(Collected data)
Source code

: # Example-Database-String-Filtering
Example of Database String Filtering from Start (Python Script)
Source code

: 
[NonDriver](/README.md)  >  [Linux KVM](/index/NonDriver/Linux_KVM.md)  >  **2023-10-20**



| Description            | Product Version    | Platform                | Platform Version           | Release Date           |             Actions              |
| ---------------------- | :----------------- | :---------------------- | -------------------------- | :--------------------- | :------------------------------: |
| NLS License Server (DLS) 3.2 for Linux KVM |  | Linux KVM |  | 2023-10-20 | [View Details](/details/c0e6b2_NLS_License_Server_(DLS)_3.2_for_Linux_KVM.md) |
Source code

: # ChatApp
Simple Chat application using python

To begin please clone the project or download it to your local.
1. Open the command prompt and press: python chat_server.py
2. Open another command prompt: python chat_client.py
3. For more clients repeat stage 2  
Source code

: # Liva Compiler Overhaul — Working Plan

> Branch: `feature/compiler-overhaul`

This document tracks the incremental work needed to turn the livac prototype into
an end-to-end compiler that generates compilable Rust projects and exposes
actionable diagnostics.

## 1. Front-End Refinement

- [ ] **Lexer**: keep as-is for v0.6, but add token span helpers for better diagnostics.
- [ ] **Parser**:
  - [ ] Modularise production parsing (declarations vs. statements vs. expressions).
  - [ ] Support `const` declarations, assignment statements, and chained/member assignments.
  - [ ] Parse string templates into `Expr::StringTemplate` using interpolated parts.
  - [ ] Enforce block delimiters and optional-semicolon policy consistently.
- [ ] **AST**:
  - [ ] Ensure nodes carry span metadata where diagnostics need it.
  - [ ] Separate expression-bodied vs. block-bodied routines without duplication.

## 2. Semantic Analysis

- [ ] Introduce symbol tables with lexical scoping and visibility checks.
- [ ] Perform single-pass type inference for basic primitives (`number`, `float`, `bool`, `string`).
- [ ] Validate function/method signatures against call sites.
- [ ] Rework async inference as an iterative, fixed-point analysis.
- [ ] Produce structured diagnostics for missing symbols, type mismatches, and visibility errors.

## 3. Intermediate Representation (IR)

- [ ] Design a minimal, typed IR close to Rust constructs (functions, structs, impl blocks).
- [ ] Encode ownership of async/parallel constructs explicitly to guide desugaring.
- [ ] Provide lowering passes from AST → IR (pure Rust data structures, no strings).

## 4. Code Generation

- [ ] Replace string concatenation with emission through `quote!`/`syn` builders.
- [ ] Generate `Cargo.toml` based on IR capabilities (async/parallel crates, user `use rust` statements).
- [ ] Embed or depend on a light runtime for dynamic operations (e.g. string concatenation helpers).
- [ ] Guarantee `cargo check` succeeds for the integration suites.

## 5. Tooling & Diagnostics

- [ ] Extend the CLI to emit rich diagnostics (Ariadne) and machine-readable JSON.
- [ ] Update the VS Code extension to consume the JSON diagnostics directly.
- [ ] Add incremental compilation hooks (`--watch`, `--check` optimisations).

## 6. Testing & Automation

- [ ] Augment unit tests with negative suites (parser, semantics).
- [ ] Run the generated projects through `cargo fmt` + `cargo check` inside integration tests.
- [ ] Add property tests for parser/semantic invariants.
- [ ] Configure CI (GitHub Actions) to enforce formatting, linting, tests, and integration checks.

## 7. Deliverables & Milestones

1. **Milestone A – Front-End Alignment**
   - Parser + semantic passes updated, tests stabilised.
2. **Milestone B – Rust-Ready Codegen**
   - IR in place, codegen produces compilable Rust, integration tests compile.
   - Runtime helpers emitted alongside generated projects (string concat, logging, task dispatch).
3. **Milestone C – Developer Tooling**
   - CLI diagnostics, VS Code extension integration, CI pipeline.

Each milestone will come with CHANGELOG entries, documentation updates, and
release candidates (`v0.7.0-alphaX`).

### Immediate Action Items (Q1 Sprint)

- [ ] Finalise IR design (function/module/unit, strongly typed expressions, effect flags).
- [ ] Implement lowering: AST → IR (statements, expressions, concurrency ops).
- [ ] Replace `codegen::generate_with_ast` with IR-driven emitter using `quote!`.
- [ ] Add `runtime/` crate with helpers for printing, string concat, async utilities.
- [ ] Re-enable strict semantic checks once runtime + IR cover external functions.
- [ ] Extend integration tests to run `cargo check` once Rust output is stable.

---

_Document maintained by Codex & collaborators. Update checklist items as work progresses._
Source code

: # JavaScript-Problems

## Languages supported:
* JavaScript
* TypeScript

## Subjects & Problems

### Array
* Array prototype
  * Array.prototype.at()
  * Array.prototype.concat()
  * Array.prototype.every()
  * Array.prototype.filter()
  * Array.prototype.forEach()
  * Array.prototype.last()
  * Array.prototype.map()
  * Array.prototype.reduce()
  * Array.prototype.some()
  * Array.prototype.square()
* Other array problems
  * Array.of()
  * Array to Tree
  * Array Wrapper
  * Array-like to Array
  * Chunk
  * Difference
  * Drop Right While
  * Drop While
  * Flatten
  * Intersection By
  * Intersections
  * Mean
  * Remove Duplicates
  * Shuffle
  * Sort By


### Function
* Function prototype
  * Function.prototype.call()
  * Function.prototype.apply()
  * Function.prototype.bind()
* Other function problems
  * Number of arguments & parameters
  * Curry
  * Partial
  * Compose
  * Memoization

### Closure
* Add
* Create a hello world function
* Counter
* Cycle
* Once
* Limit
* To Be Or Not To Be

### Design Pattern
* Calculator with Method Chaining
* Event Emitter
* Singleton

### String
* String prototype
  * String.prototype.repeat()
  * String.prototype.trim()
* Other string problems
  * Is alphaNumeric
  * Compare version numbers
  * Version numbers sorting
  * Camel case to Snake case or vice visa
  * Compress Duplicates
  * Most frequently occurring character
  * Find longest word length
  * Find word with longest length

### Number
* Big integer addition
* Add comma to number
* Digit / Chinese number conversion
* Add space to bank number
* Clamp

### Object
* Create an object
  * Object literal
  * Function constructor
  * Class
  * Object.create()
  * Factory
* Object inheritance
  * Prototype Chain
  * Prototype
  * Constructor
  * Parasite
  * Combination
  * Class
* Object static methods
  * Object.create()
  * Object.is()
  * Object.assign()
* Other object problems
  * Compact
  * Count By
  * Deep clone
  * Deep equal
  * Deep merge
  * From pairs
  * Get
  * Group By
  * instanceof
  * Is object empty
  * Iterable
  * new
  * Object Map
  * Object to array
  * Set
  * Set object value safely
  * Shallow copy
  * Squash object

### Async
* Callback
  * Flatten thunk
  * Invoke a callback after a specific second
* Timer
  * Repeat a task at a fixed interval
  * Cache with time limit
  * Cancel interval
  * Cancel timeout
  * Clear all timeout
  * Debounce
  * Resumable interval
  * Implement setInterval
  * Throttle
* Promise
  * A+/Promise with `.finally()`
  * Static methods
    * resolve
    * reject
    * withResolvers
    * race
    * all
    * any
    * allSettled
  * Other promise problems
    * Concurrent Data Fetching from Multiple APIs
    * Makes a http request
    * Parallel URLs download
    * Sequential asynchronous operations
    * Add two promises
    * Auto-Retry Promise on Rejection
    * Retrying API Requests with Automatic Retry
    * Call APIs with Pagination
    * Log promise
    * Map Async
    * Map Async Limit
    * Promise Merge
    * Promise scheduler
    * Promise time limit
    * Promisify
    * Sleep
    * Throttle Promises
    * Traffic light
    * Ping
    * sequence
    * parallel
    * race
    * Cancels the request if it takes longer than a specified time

#### [Brief]
Output only the number of lines above holding "passes".

#### [Solution to the problem]
2